Data to examine:
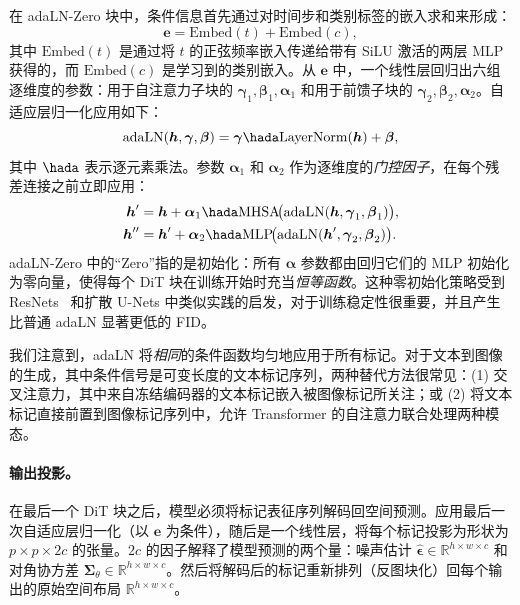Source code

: \documentclass[../../book-main_zh.tex]{subfiles}
\begin{document}
在 adaLN-Zero 块中，条件信息首先通过对时间步和类别标签的嵌入求和来形成：
\begin{equation}
    \boldsymbol{e} = \mathrm{Embed}(t) + \mathrm{Embed}(c),
\end{equation}
其中 $\mathrm{Embed}(t)$ 是通过将 $t$ 的正弦频率嵌入传递给带有 SiLU 激活的两层 MLP 获得的，而 $\mathrm{Embed}(c)$ 是学习到的类别嵌入。从 $\boldsymbol{e}$ 中，一个线性层回归出六组逐维度的参数：用于自注意力子块的 $\boldsymbol{\gamma}_1, \boldsymbol{\beta}_1, \boldsymbol{\alpha}_1$ 和用于前馈子块的 $\boldsymbol{\gamma}_2, \boldsymbol{\beta}_2, \boldsymbol{\alpha}_2$。自适应层归一化应用如下：
\begin{equation}
    \mathrm{adaLN}(\boldsymbol{h}, \boldsymbol{\gamma}, \boldsymbol{\beta}) = \boldsymbol{\gamma} \hada \mathrm{LayerNorm}(\boldsymbol{h}) + \boldsymbol{\beta},
\end{equation}
其中 $\hada$ 表示逐元素乘法。参数 $\boldsymbol{\alpha}_1$ 和 $\boldsymbol{\alpha}_2$ 作为逐维度的\emph{门控因子}，在每个残差连接之前立即应用：
\begin{equation}
\begin{aligned}
    \boldsymbol{h}' &= \boldsymbol{h} + \boldsymbol{\alpha}_1 \hada \mathrm{MHSA}\!\big(\mathrm{adaLN}(\boldsymbol{h}, \boldsymbol{\gamma}_1, \boldsymbol{\beta}_1)\big), \\
    \boldsymbol{h}'' &= \boldsymbol{h}' + \boldsymbol{\alpha}_2 \hada \mathrm{MLP}\!\big(\mathrm{adaLN}(\boldsymbol{h}', \boldsymbol{\gamma}_2, \boldsymbol{\beta}_2)\big).
\end{aligned}
\end{equation}
adaLN-Zero 中的“Zero”指的是初始化：所有 $\boldsymbol{\alpha}$ 参数都由回归它们的 MLP 初始化为零向量，使得每个 DiT 块在训练开始时充当\emph{恒等函数}。这种零初始化策略受到 ResNets~\citep{goyal2017accurate} 和扩散 U-Nets 中类似实践的启发，对于训练稳定性很重要，并且产生比普通 adaLN 显著更低的 FID。

我们注意到，adaLN 将\emph{相同}的条件函数均匀地应用于所有标记。对于文本到图像的生成，其中条件信号是可变长度的文本标记序列，两种替代方法很常见：(1) 交叉注意力，其中来自冻结编码器的文本标记嵌入被图像标记所关注；或 (2) 将文本标记直接前置到图像标记序列中，允许 Transformer 的自注意力联合处理两种模态。

\paragraph{输出投影。}
在最后一个 DiT 块之后，模型必须将标记表征序列解码回空间预测。应用最后一次自适应层归一化（以 $\boldsymbol{e}$ 为条件），随后是一个线性层，将每个标记投影为形状为 $p \times p \times 2c$ 的张量。$2c$ 的因子解释了模型预测的两个量：噪声估计 $\hat{\boldsymbol{\epsilon}} \in \mathbb{R}^{h \times w \times c}$ 和对角协方差 $\boldsymbol{\Sigma}_\theta \in \mathbb{R}^{h \times w \times c}$。然后将解码后的标记重新排列（反图块化）回每个输出的原始空间布局 $\mathbb{R}^{h \times w \times c}$。
\end{document}
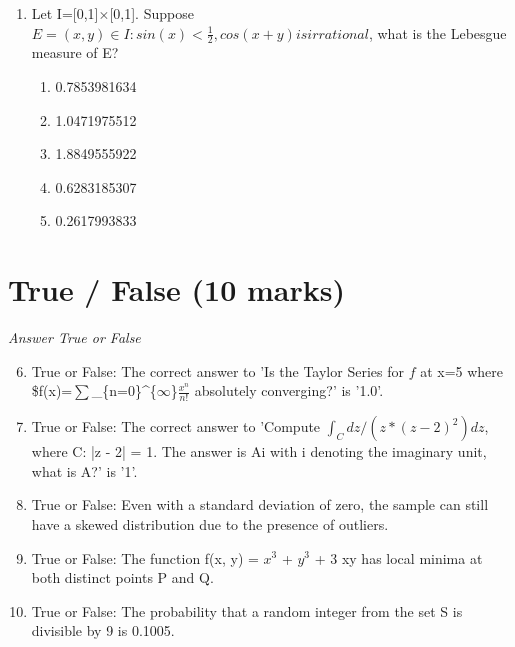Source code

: \documentclass[12pt]{article}
\begin{document}
\begin{enumerate}[label=\arabic*.]
\begin{enumerate}[label=(\alph*)]
    \item 30 in. by 57 in.
\end{enumerate}
\item Let I=[0,1]\ensuremath{\times}[0,1]. Suppose $E={(x, y) \in I: sin(x)<\frac{1}{2}, cos(x+y) is irrational}$, what is the Lebesgue measure of E?
\begin{enumerate}[label=(\alph*)]
    \item 0.7853981634
    \item 1.0471975512
    \item 1.8849555922
    \item 0.6283185307
    \item 0.2617993833
\end{enumerate}
\end{enumerate}

\section*{True / False (10 marks)}
\textit{Answer True or False}
\begin{enumerate}[label=\arabic*.]
\setcounter{enumi}{5}
\item True or False: The correct answer to 'Is the Taylor Series for $f$ at x=5 where \$f(x)=\ensuremath{\sum}\_\{n=0\}^\{\ensuremath{\infty}\}\ensuremath{\frac{x^n}{n!}} absolutely converging?' is '1.0'.
\item True or False: The correct answer to 'Compute $\int_C dz / (z * (z-2)^2)dz$, where C: |z - 2| = 1. The answer is Ai with i denoting the imaginary unit, what is A?' is '1'.
\item True or False: Even with a standard deviation of zero, the sample can still have a skewed distribution due to the presence of outliers.
\item True or False: The function f(x, y) = $x^3$ + $y^3$ + 3 xy has local minima at both distinct points P and Q.
\item True or False: The probability that a random integer from the set S is divisible by 9 is 0.1005.
\end{enumerate}
\end{document}
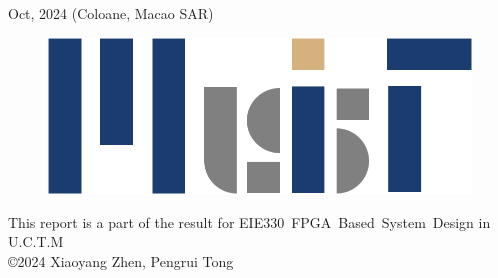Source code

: \begin{titlepage}
    \vspace*{\fill}
		Oct, 2024\newline 
        (Coloane, Macao SAR)
        \vspace{0.7\baselineskip}\newline
        \begin{figure}[h]
            \includegraphics[width = 0.5\linewidth]{../../Report_Resources/MUIT_BlueGold.png}\par
        \end{figure}
        \FloatBarrier
        {\small This report is a part of the result for}
        {\small EIE330~FPGA~Based~System~Design in U.C.T.M}\\[0.25pt]
        {\small \copyright 2024 Xiaoyang Zhen, Pengrui Tong}

\end{titlepage}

Exercise description: Return the lines of the records that include the string "emph".

Response for this exercise:
其中 $\hada$ 表示逐元素乘法。参数 $\boldsymbol{\alpha}_1$ 和 $\boldsymbol{\alpha}_2$ 作为逐维度的\emph{门控因子}，在每个残差连接之前立即应用：
adaLN-Zero 中的“Zero”指的是初始化：所有 $\boldsymbol{\alpha}$ 参数都由回归它们的 MLP 初始化为零向量，使得每个 DiT 块在训练开始时充当\emph{恒等函数}。这种零初始化策略受到 ResNets~\citep{goyal2017accurate} 和扩散 U-Nets 中类似实践的启发，对于训练稳定性很重要，并且产生比普通 adaLN 显著更低的 FID。
我们注意到，adaLN 将\emph{相同}的条件函数均匀地应用于所有标记。对于文本到图像的生成，其中条件信号是可变长度的文本标记序列，两种替代方法很常见：(1) 交叉注意力，其中来自冻结编码器的文本标记嵌入被图像标记所关注；或 (2) 将文本标记直接前置到图像标记序列中，允许 Transformer 的自注意力联合处理两种模态。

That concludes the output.